Normative databases are constructed with highly screened normal individuals with an age range establishing the limits of the database. The database is constructed controlling for socio-economic and other demographic influences. Importantly, the databases must be established with different norms for male and female, to account for the significantly different neurophysiologic structures and rates of development of the male and female brains.
The database used should be selected to match the end use and population to be seen. The age range may be critical for those seeing children or the elderly. For others, the presence of multivariate stepwise discriminants used in determining the likelihood of membership in one of two or more clinical groupings will be critical in the selection.
For others, the presence of an eyes open database for use in clinical eyes open work, or the task related data will be critical.
The database from E.Roy John, Ph.D. of NYU’s Brain Reasearch Laboratory contains more than univariate measures, with multivariate parametric statistical evaluations of normal and many clinical subgroups. This has stepwise discriminant analysis associated with it. Discriminants for head trauma are also available from Thatcher. The Duffy database is used, though is not is commercial distribution now that the Nicholet BEAM instrumentation does not carry it. Sterman has an age limited performance based database available, with new databases such as Hudspeth’s coming into availability recently as well.
In using the discriminants, if available in a database, care should be exercised to assure the applicability of the discriminant to the client being evaluated. The client must fit the conditions that were set for the construction of the discriminant.
If a discriminant is set up to decide the likelihood of being a member of group A or group B, a member of another group, C, will be classified as A or B, not properly identified as another type, type C. This weakness of discriminants must be controlled in the selection and use of the discriminant, not after it has been performed.
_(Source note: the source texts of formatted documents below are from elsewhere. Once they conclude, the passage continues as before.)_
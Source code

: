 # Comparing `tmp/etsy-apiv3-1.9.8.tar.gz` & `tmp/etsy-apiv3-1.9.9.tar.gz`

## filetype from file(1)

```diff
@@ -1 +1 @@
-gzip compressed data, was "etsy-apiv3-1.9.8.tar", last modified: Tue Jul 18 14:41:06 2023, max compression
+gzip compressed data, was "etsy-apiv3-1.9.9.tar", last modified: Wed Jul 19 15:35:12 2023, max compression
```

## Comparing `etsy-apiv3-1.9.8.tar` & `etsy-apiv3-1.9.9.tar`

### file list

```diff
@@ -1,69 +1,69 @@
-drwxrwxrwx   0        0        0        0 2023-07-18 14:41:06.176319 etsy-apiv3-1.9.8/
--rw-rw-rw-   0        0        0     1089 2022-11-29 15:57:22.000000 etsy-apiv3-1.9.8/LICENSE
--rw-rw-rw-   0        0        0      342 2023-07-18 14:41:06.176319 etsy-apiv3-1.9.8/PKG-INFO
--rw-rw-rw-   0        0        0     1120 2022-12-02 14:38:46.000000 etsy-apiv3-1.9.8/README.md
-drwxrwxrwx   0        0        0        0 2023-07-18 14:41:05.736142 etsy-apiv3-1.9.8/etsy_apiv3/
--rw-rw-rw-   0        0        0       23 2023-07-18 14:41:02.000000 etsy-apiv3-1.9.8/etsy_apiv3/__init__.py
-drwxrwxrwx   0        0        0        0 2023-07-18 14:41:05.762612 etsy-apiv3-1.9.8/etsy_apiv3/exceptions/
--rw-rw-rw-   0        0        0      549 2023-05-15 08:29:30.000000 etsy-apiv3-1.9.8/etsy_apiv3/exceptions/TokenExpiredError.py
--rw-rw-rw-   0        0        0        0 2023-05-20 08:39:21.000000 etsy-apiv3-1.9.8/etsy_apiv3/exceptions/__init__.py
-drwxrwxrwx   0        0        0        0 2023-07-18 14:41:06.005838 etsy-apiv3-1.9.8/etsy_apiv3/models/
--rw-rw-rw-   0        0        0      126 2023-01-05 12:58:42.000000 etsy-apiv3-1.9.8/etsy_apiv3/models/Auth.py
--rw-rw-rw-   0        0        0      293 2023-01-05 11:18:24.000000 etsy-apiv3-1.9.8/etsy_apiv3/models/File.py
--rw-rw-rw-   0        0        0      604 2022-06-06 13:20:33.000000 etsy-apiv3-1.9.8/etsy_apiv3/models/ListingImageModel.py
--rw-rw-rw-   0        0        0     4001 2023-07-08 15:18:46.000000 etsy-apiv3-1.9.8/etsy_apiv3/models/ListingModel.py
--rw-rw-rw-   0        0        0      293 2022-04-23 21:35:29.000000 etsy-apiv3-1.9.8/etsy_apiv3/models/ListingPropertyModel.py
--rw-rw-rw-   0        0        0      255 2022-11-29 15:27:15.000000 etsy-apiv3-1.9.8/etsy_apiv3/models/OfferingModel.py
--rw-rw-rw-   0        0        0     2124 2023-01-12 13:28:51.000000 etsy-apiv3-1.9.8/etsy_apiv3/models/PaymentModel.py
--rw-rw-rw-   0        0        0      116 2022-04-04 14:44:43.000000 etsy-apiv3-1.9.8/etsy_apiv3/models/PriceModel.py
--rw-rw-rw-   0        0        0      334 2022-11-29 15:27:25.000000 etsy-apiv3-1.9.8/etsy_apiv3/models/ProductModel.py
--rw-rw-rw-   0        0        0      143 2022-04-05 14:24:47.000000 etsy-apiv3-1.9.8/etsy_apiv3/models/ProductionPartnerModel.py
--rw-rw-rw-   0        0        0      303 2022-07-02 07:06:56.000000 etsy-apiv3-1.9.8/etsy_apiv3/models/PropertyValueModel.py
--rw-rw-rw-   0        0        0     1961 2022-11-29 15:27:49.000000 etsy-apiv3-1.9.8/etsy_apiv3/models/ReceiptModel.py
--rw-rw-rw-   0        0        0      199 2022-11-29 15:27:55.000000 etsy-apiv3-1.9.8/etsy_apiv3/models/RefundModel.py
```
The displays in the qEEG report will be presented as a progressive analysis of the data. The displays may be sorted into those that are closer to and farther from the raw EEG, being farther from the EEG as more statistical manipulations are performed. The farther from the raw data one goes, the easier it is to mistakenly interpret artifacts as real or misinterpret relational data.
To avoid these easy and eventually certain mistakes, the full visual interpretation of the EEG must precede any review of the analyzed data. Only then should this be followed by a review of the raw amplitude mapping, in as detailed a frequency display as possible. This may be followed by broad band analysis. The amplitude mapping should be followed by the power and then the relative power analysis. Only after this step-wise evaluation this should absolute or relative power Z score or other database comparisons be done.
Following the spectral evaluation, the statistically extracted measures of symmetry, coherence and phase are evaluated, without being as likely to make a mistake.
The presence of artifact should be expected in clinical work. In clinical work the luxury of prolonged recordings and rejection from a study due to artifacts is not present as it is in academic situations. The progressive step by step evaluation will control for these situations as best they may be.
To err may be human, but it should be controlled and accounted for with methodologic routine to the extent humanly possible.